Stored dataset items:
---*---
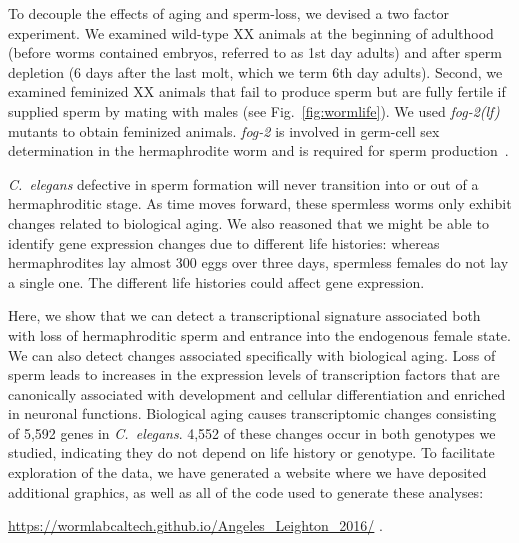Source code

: \documentclass[9pt,twocolumn,twoside]{gsajnl}
\newcommand{\cel}{\emph{C.~elegans}}
\newcommand{\fog}{\emph{\mbox{fog-2(lf)}}}
\newcommand{\gene}[1]{\emph{\mbox{#1}}}
\newcommand{\agen}{5,592}
\newcommand{\website}{
            \url{https://wormlabcaltech.github.io/Angeles_Leighton_2016/}
            }
\begin{document}
To decouple the effects of aging and sperm-loss, we devised a two factor
experiment. We examined wild-type XX animals at the beginning of
adulthood (before worms contained embryos, referred to as 1st day adults) and
after sperm depletion (6 days after the last molt, which we term 6th day
adults). Second, we examined feminized XX animals that fail to produce sperm but
are fully fertile if supplied sperm by mating with males (see
Fig.~\ref{fig:wormlife}). We used \fog{} mutants to obtain feminized animals.
\gene{fog-2} is involved in germ-cell sex determination in the hermaphrodite
worm and is required for sperm production~\citep{Schedl1988,Clifford2000}.

\cel{} defective in sperm formation will never transition into or out of a
hermaphroditic stage. As time moves forward, these spermless worms only exhibit
changes related to biological aging. We also reasoned that we might be able to
identify gene expression changes due to different life histories: whereas
hermaphrodites lay almost 300 eggs over three days, spermless females do not lay
a single one. The different life histories could affect gene expression.

Here, we show that we can detect a transcriptional signature associated both
with loss of hermaphroditic sperm and entrance into the endogenous female state.
We can also detect changes associated specifically with biological aging.
Loss of sperm leads to increases in the expression levels of transcription
factors that are canonically associated with development and cellular
differentiation and enriched in neuronal functions.
Biological aging causes transcriptomic changes consisting of \agen{} genes
in \cel{}. 4,552 of these changes occur in both genotypes we studied,
indicating they do not depend on life history or genotype. To facilitate
exploration of the data, we have generated a website where we have deposited
additional graphics, as well as all of the code used to generate these analyses:
\website{}.
\end{document}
---*---
YOUR INSTRUCTIONS: What you return must be the lines above that run from the line with "after sperm depletion" to the line with "identify gene expression", inclusive, each copied exactly.

EXERCISE SOLUTION:
after sperm depletion (6 days after the last molt, which we term 6th day
adults). Second, we examined feminized XX animals that fail to produce sperm but
are fully fertile if supplied sperm by mating with males (see
Fig.~\ref{fig:wormlife}). We used \fog{} mutants to obtain feminized animals.
\gene{fog-2} is involved in germ-cell sex determination in the hermaphrodite
worm and is required for sperm production~\citep{Schedl1988,Clifford2000}.

\cel{} defective in sperm formation will never transition into or out of a
hermaphroditic stage. As time moves forward, these spermless worms only exhibit
changes related to biological aging. We also reasoned that we might be able to
identify gene expression changes due to different life histories: whereas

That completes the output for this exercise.